The situation of the Uyghur population in the Chinese region of Xinjiang has been largely unclear since 2017. Researchers are now seeking an approach using remote ethnography methods as part of an EU project.
The autonomous Uyghur region of Xinjiang (China) is located in the heart of Central Asia and at the crossroads between different cultures. Throughout its history, it has produced a unique cultural mix and a complex demographic mosaic.
Xinjiang is home to the Muslim Uyghurs, who are an ethnic minority in China. The region is the scene of severe human rights violations: There are reports of mass detentions of Uyghurs and other ethnic groups in re-education camps, coercive labour and forced sterilisations.
But the picture of the actual situation in Xinjiang remains unclear. This is partly because access to the region has been drastically restricted since 2017. Since then, even researchers have no longer been able to visit the region.
European Union supports project
Professor Björn Alpermann, a sinologist from Julius-Maximilians-Universität Würzburg (JMU) in Germany, has been observing the situation of the Uyghur population in Xinjiang for a long time. Important findings come from ethnographic field research, which scientists were still able to conduct until the 2010s. “Today, however, most types of field research would be highly questionable under the given circumstances,” says Alpermann.
The JMU sinologist has therefore teamed up with other researchers to observe the region from afar: with Rune Steenberg from Palacký University Olomouc (Czech Republic) and with Vanessa Frangville from the Université libre de Bruxelles (Belgium). Their joint project “Remote XUAR” is funded by the European Union.
Remote research and interviews
The EU project focuses on remote research methods. These include internet-based document analyses, discourse analyses in social media as well as satellite-based remote sensing. Satellite data can not only be used to analyse places such as re-education camps, factories or mosques in detail, but also offer access to socio-spatial questions of urbanisation and land use. In addition, there are interviews with people who have left China and the Xinjiang region in recent times.

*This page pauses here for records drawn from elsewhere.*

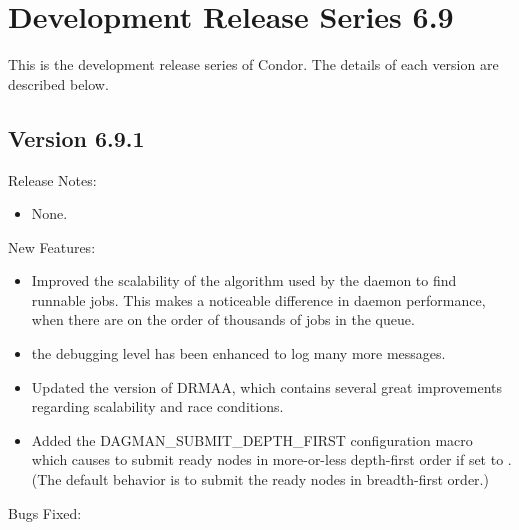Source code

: \section{\label{sec:History-6-9}Development Release Series 6.9}

This is the development release series of Condor.
The details of each version are described below.

\subsection*{\label{sec:New-6-9-1}Version 6.9.1}

\noindent Release Notes:

\begin{itemize}

\item None.

\end{itemize}

\noindent New Features:

\begin{itemize}

\item Improved the scalability of the algorithm used by 
the  daemon to find runnable jobs.
This makes a noticeable difference in  daemon performance,
when there are on the order of thousands of jobs in the queue.

\item the  debugging level has been enhanced to
log many more messages. 

\item Updated the version of DRMAA, which contains several great
improvements regarding scalability and race conditions.

\item Added the DAGMAN\_SUBMIT\_DEPTH\_FIRST configuration macro which
causes  to submit ready nodes in more-or-less depth-first
order if set to .  (The default behavior is to submit
the ready nodes in breadth-first order.)

\end{itemize}

\noindent Bugs Fixed:

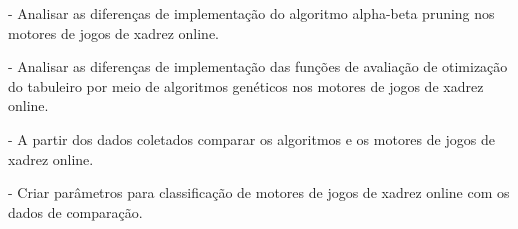 - Analisar as diferenças de implementação do algoritmo alpha-beta pruning nos motores de jogos de xadrez online.

- Analisar as diferenças de implementação das funções de avaliação de otimização do tabuleiro por meio de algoritmos genéticos nos motores de jogos de xadrez online.

- A partir dos dados coletados comparar os algoritmos e os motores de jogos de xadrez online.

- Criar parâmetros para classificação de motores de jogos de xadrez online com os dados de comparação.



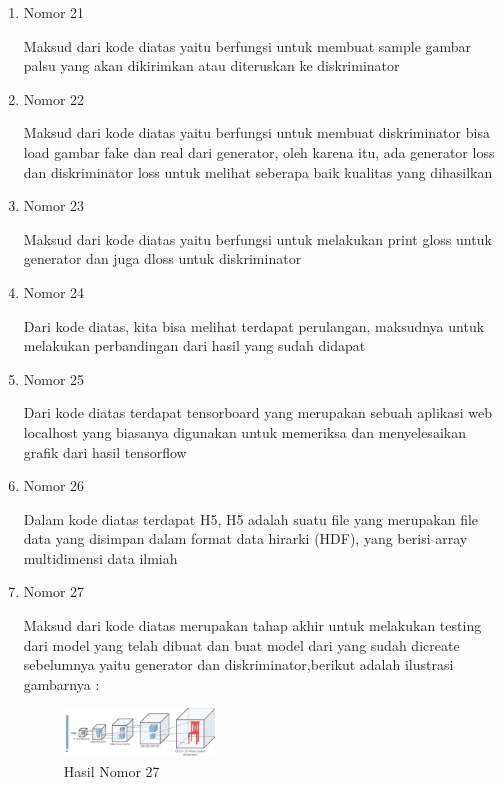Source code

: \begin{enumerate}
\item Nomor 21\\
\hfill\break
	
Maksud dari kode diatas yaitu berfungsi untuk membuat sample gambar palsu yang akan dikirimkan atau diteruskan ke diskriminator

\item Nomor 22\\
\hfill\break
	
Maksud dari kode diatas yaitu berfungsi untuk membuat diskriminator bisa load gambar fake dan real dari generator, oleh karena itu, ada generator loss dan diskriminator loss untuk melihat seberapa baik kualitas yang dihasilkan

\item Nomor 23\\
\hfill\break
	
Maksud dari kode diatas yaitu berfungsi untuk melakukan print gloss untuk generator dan juga dloss untuk diskriminator

\item Nomor 24\\
\hfill\break
	
Dari kode diatas, kita bisa melihat terdapat perulangan, maksudnya untuk melakukan perbandingan dari hasil yang sudah didapat

\item Nomor 25\\
\hfill\break
	
Dari kode diatas terdapat tensorboard yang merupakan sebuah aplikasi web localhost yang biasanya digunakan untuk memeriksa dan menyelesaikan grafik dari hasil tensorflow

\item Nomor 26\\
\hfill\break
	
Dalam kode diatas terdapat H5, H5 adalah suatu file yang merupakan file data yang disimpan dalam format data hirarki (HDF), yang berisi array multidimensi data ilmiah

\item Nomor 27\\
\hfill\break
	
Maksud dari kode diatas merupakan tahap akhir untuk melakukan testing dari model yang telah dibuat dan buat model dari yang sudah dicreate sebelumnya yaitu generator dan diskriminator,berikut adalah ilustrasi gambarnya :
\begin{figure}[H]
	\includegraphics[width=4cm]{figures/1174054/8/10.png}
	\centering
	\caption{Hasil Nomor 27}
\end{figure}

\end{enumerate}

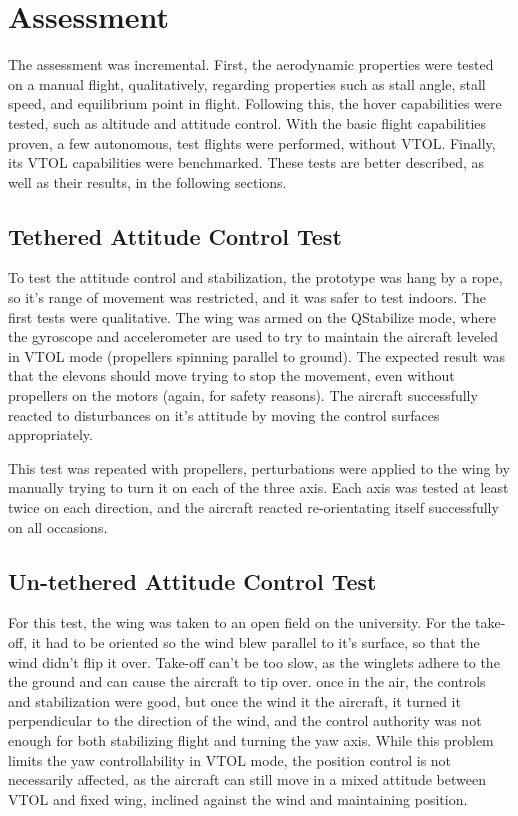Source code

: \chapter{Assessment} \label{chap:assessment}

The assessment was incremental. First, the aerodynamic properties were tested on a manual flight, qualitatively, regarding properties such as stall angle, stall speed, and equilibrium point in flight. Following this, the hover capabilities were tested, such as altitude and attitude control. With the basic flight capabilities proven, a few autonomous, test flights were performed, without VTOL. Finally, its VTOL capabilities were benchmarked. These tests are better described, as well as their results, in the following sections.


\section{Tethered Attitude Control Test}

To test the attitude control and stabilization, the prototype was hang by a rope, so it's range of movement was restricted, and it was safer to test indoors.
%
The first tests were qualitative. The wing was armed on the QStabilize mode, where the gyroscope and accelerometer are used to try to maintain the aircraft leveled in VTOL mode (propellers spinning parallel to ground).
%
The expected result was that the elevons should move trying to stop the movement, even without propellers on the motors (again, for safety reasons).
%
The aircraft successfully reacted to disturbances on it's attitude by moving the control surfaces appropriately.
% 

This test was repeated with propellers, perturbations were applied to the wing by manually trying to turn it on each of the three axis. 
%
Each axis was tested at least twice on each direction, and the aircraft reacted re-orientating itself successfully on all occasions.

\section{Un-tethered Attitude Control Test} 

For this test, the wing was taken to an open field on the university.
%
For the take-off, it had to be oriented so the wind blew parallel to it's surface, so that the wind didn't flip it over.
%
Take-off can't be too slow, as the winglets adhere to the the ground and can cause the aircraft to tip over.
%
once in the air, the controls and stabilization were good, but once the wind it the aircraft, it turned it perpendicular to the direction of the wind, and the control authority was not enough for both stabilizing flight and turning the yaw axis.
%
While this problem limits the yaw controllability in VTOL mode, the position control is not necessarily affected, as the aircraft can still move in a mixed attitude between VTOL and fixed wing, inclined against the wind and maintaining position.
%

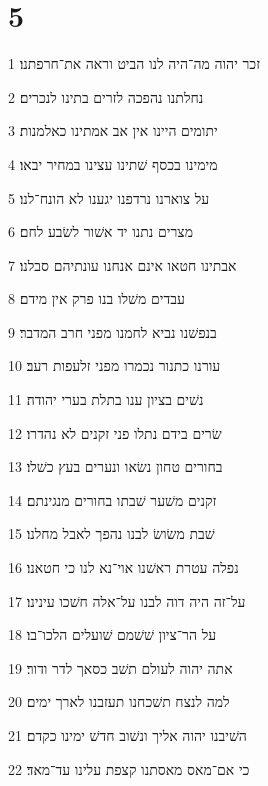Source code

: \chapter{5}

\par 1 זכר יהוה מה־היה לנו הביט וראה את־חרפתנו׃
\par 2 נחלתנו נהפכה לזרים בתינו לנכרים׃
\par 3 יתומים היינו אין אב אמתינו כאלמנות׃
\par 4 מימינו בכסף שׁתינו עצינו במחיר יבאו׃
\par 5 על צוארנו נרדפנו יגענו לא הונח־לנו׃
\par 6 מצרים נתנו יד אשׁור לשׂבע לחם׃
\par 7 אבתינו חטאו אינם אנחנו עונתיהם סבלנו׃
\par 8 עבדים משׁלו בנו פרק אין מידם׃
\par 9 בנפשׁנו נביא לחמנו מפני חרב המדבר׃
\par 10 עורנו כתנור נכמרו מפני זלעפות רעב׃
\par 11 נשׁים בציון ענו בתלת בערי יהודה׃
\par 12 שׂרים בידם נתלו פני זקנים לא נהדרו׃
\par 13 בחורים טחון נשׂאו ונערים בעץ כשׁלו׃
\par 14 זקנים משׁער שׁבתו בחורים מנגינתם׃
\par 15 שׁבת משׂושׂ לבנו נהפך לאבל מחלנו׃
\par 16 נפלה עטרת ראשׁנו אוי־נא לנו כי חטאנו׃
\par 17 על־זה היה דוה לבנו על־אלה חשׁכו עינינו׃
\par 18 על הר־ציון שׁשׁמם שׁועלים הלכו־בו׃
\par 19 אתה יהוה לעולם תשׁב כסאך לדר ודור׃
\par 20 למה לנצח תשׁכחנו תעזבנו לארך ימים׃
\par 21 השׁיבנו יהוה אליך ונשׁוב חדשׁ ימינו כקדם׃
\par 22 כי אם־מאס מאסתנו קצפת עלינו עד־מאד׃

“We do not only want to observe, archive and critically analyse the everyday changes in Xinjiang. It is also our goal to contribute to the development of remote research methods,” says Björn Alpermann.

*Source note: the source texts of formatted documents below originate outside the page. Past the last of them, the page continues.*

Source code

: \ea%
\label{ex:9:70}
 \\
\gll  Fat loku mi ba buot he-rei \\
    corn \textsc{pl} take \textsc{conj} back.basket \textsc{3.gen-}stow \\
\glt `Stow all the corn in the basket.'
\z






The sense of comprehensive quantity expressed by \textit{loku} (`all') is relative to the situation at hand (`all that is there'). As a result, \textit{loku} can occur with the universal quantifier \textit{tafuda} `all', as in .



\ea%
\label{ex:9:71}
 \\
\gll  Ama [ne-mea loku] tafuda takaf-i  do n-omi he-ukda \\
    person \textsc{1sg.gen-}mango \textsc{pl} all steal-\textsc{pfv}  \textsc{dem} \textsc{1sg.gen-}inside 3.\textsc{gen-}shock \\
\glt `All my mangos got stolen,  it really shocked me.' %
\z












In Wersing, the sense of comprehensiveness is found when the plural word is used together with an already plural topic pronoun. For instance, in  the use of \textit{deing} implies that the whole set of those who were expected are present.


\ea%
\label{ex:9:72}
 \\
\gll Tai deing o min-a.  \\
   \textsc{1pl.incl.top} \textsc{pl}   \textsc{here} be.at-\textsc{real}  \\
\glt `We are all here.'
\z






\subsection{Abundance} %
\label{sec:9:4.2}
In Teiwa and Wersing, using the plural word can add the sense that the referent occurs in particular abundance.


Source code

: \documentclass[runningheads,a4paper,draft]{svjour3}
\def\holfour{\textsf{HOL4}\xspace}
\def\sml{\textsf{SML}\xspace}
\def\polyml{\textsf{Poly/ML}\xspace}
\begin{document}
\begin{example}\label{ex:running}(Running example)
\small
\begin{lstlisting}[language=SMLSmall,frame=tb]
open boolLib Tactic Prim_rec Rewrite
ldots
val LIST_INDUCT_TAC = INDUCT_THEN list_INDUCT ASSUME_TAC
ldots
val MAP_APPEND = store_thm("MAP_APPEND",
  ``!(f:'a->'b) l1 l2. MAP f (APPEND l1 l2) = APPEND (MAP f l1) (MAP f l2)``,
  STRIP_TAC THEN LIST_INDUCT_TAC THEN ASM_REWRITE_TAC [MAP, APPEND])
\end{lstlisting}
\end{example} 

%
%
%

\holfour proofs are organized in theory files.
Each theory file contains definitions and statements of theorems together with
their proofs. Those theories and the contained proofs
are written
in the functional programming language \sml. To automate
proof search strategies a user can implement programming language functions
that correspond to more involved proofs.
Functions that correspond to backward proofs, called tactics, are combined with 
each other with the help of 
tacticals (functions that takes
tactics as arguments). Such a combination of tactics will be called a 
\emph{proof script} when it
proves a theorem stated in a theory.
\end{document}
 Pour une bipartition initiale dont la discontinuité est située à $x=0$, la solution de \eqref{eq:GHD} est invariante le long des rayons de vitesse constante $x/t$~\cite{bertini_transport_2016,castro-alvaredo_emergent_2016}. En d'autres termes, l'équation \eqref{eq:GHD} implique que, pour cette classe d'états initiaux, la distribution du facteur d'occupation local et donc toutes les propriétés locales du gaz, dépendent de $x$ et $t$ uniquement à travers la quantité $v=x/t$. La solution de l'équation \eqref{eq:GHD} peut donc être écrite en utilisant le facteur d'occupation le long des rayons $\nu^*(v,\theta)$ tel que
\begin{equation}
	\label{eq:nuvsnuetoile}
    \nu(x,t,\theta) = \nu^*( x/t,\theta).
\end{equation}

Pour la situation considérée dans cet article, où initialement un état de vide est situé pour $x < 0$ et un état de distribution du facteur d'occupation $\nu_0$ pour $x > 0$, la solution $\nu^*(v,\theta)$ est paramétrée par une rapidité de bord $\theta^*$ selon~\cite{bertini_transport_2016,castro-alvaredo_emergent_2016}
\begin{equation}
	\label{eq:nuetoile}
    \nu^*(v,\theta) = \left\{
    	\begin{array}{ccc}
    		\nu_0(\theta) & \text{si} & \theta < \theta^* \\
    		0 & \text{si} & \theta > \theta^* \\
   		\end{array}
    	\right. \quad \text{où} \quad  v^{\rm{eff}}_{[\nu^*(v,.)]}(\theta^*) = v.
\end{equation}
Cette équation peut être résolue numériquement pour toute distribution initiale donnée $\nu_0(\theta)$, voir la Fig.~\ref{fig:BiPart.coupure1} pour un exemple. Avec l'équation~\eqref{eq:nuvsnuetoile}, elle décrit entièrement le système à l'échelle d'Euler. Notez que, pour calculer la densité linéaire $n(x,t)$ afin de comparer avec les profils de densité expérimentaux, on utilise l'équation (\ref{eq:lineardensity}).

To this end, the project participants have developed their own approach, which they call Remote Ethnography. They are building a research team that shares material and findings within a scientific community on a weekly basis. The project aims to work with media, policy makers and civil society to raise awareness as well as the quality and objectivity of reporting and discourse on Xinjiang and the Uyghurs.

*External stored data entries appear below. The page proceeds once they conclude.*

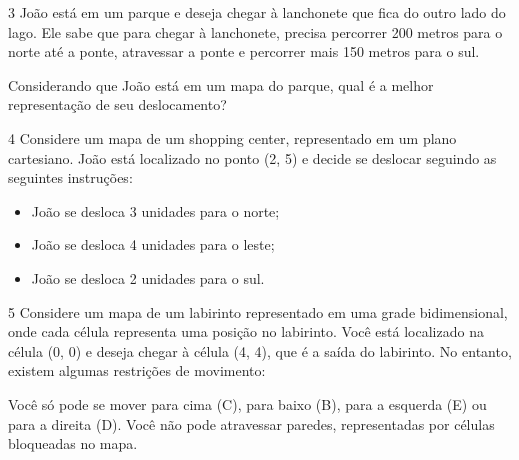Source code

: 
\num{3} João está em um parque e deseja chegar à lanchonete que fica do outro
lado do lago. Ele sabe que para chegar à lanchonete, precisa percorrer
200 metros para o norte até a ponte, atravessar a ponte e percorrer mais
150 metros para o sul.

Considerando que João está em um mapa do parque, qual é a melhor
representação de seu deslocamento?


\num{4} Considere um mapa de um shopping center, representado em um plano
cartesiano. João está localizado no ponto (2, 5) e decide se deslocar
seguindo as seguintes instruções:

\begin{itemize}
\item João se desloca 3 unidades para o norte; 
\item João se desloca 4 unidades para o leste; 
\item João se desloca 2 unidades para o sul.
\end{itemize}


\num{5} Considere um mapa de um labirinto representado em uma grade
bidimensional, onde cada célula representa uma posição no labirinto.
Você está localizado na célula (0, 0) e deseja chegar à célula (4, 4),
que é a saída do labirinto. No entanto, existem algumas restrições de
movimento:

Você só pode se mover para cima (C), para baixo (B), para a esquerda (E)
ou para a direita (D). Você não pode atravessar paredes, representadas
por células bloqueadas no mapa.

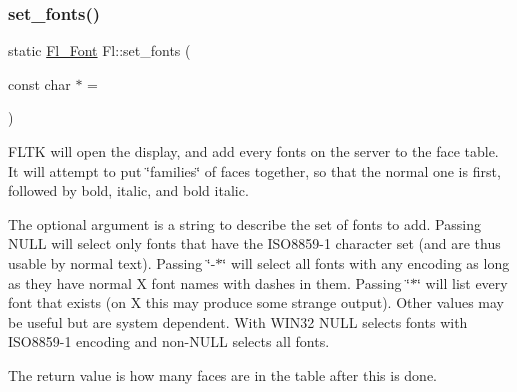 \subsubsection{\texorpdfstring{set\+\_\+fonts()}{set\_fonts()}}
{\footnotesize\ttfamily static \hyperlink{_enumerations_8_h_a2ac46d9f082834b969fffe490a03a709}{Fl\+\_\+\+Font} Fl\+::set\+\_\+fonts (\begin{DoxyParamCaption}\item[{const char $\ast$}]{ = {} }\end{DoxyParamCaption})\hspace{0.3cm}{\ttfamily [static]}}

F\+L\+TK will open the display, and add every fonts on the server to the face table. It will attempt to put \char`\"{}families\char`\"{} of faces together, so that the normal one is first, followed by bold, italic, and bold italic.

The optional argument is a string to describe the set of fonts to add. Passing N\+U\+LL will select only fonts that have the I\+S\+O8859-\/1 character set (and are thus usable by normal text). Passing \char`\"{}-\/$\ast$\char`\"{} will select all fonts with any encoding as long as they have normal X font names with dashes in them. Passing \char`\"{}$\ast$\char`\"{} will list every font that exists (on X this may produce some strange output). Other values may be useful but are system dependent. With W\+I\+N32 N\+U\+LL selects fonts with I\+S\+O8859-\/1 encoding and non-\/\+N\+U\+LL selects all fonts.

The return value is how many faces are in the table after this is done. 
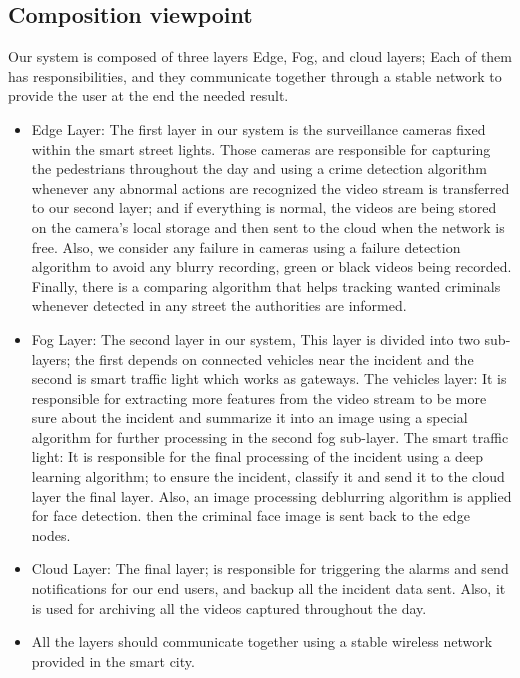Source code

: \documentclass[12pt]{article}
\begin{document}
\subsection{Composition viewpoint}\label{ss-comp}

Our system is composed of three layers Edge, Fog, and cloud layers; Each of them has responsibilities, and they communicate together through a stable network to provide the user at the end the needed result.
\begin{itemize}
\item Edge Layer: The first layer in our system is the surveillance cameras fixed within the smart street lights. Those cameras are responsible for capturing the pedestrians throughout the day and using a crime detection algorithm whenever any abnormal actions are recognized the video stream is transferred to our second layer; and if everything is normal, the videos are being stored on the camera's local storage and then sent to the cloud when the network is free. Also, we consider any failure in cameras using a failure detection algorithm to avoid any blurry recording, green or black videos being recorded. Finally, there is a comparing algorithm that helps tracking wanted criminals whenever detected in any street the authorities are informed.
\item Fog Layer: The second layer in our system, This layer is divided into two sub-layers; the first depends on connected vehicles near the incident and the second is smart traffic light which works as gateways.
\subitem The vehicles layer: It is responsible for extracting more features from the video stream to be more sure about the incident and summarize it into an image using a special algorithm for further processing in the second fog sub-layer.
\subitem The smart traffic light: It is responsible for the final processing of the incident using a deep learning algorithm; to ensure the incident, classify it and send it to the cloud layer the final layer. Also, an image processing deblurring algorithm is applied for face detection. then the criminal face image is sent back to the edge nodes.
\item Cloud Layer: The final layer; is responsible for triggering the alarms and send notifications for our end users, and backup all the incident data sent. Also, it is used for archiving all the videos captured throughout the day.
\item All the layers should communicate together using a stable wireless network provided in the smart city.
\end{itemize} 
\end{document}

Methods workshop and film evening
In connection with the project, a methods workshop will be held at JMU from 19 to 22 June 2023. It will bring together some leading experts to present state-of-the-art remote research methods and discuss how they can be used for Xinjiang studies. Among the topics will be analyses of political documents, remote sensing and digital ethnography.
In the context of the workshop, the film “Nikah” (original with English subtitles) by Mukkadas Mijit and Bastien Ehouzan will be shown in cooperation with the JMU China Competence Center on Tuesday, 20 June 2023, at 6 pm. It is about 27-year-old Uyghur Dilber, who is under pressure from her family that she should finally get married. Her friend Gulnur, who lives in Paris and with whom she shares her daily life by phone, suggests a solution.
After the film there will be a panel discussion with Mukkadas Mijit, Vanessa Frangville and Rune Steenberg, moderated by Björn Alpermann. The event will be held in English and is open to the public; the venue is room 00.006 in the Graduate Schools building at Beatrice-Edgell-Weg 21 on the Hubland North Campus.